● Work task
Return, without pictures, the lines from the start of the data through the one that contains "Здесь вы можете указать суффикс для дружественных URL.".

● Information given

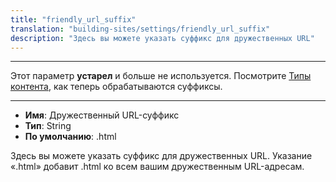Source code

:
 ```yaml
---
title: "friendly_url_suffix"
translation: "building-sites/settings/friendly_url_suffix"
description: "Здесь вы можете указать суффикс для дружественных URL"
---
```


---

Этот параметр **устарел** и больше не используется. Посмотрите [Типы контента](building-sites/resources/content-types "Типы контента"), как теперь обрабатываются суффиксы.

---

-   **Имя**: Дружественный URL-суффикс
-   **Тип**: String
-   **По умолчанию**: .html

Здесь вы можете указать суффикс для дружественных URL. Указание «.html» добавит .html ко всем вашим дружественным URL-адресам.
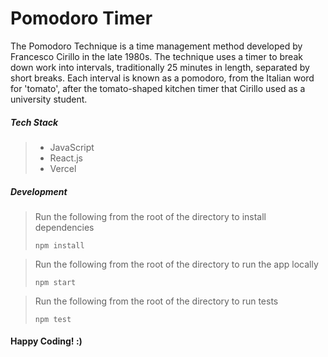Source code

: # Pomodoro Timer 
The Pomodoro Technique is a time management method developed by Francesco Cirillo in the late 1980s.
The technique uses a timer to break down work into intervals, traditionally 25 minutes in length, separated by short breaks. Each interval is known as a pomodoro, from the Italian word for 'tomato', after the tomato-shaped kitchen timer that Cirillo used as a university student.

##### Tech Stack
> * JavaScript
> * React.js
> * Vercel



##### Development
> Run the following from the root of the directory to install dependencies
>  ```
>  npm install 
>  ```

> Run the following from the root of the directory to run the app locally
>  ``` 
>  npm start
>  ```

> Run the following from the root of the directory to run tests
>  ```
>  npm test
>  ```


#### Happy Coding! :)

● Exercise answer
Source code

:
 ```yaml
---
title: "friendly_url_suffix"
translation: "building-sites/settings/friendly_url_suffix"
description: "Здесь вы можете указать суффикс для дружественных URL"
---
```


---

Этот параметр **устарел** и больше не используется. Посмотрите [Типы контента](building-sites/resources/content-types "Типы контента"), как теперь обрабатываются суффиксы.

---

-   **Имя**: Дружественный URL-суффикс
-   **Тип**: String
-   **По умолчанию**: .html

Здесь вы можете указать суффикс для дружественных URL. Указание «.html» добавит .html ко всем вашим дружественным URL-адресам.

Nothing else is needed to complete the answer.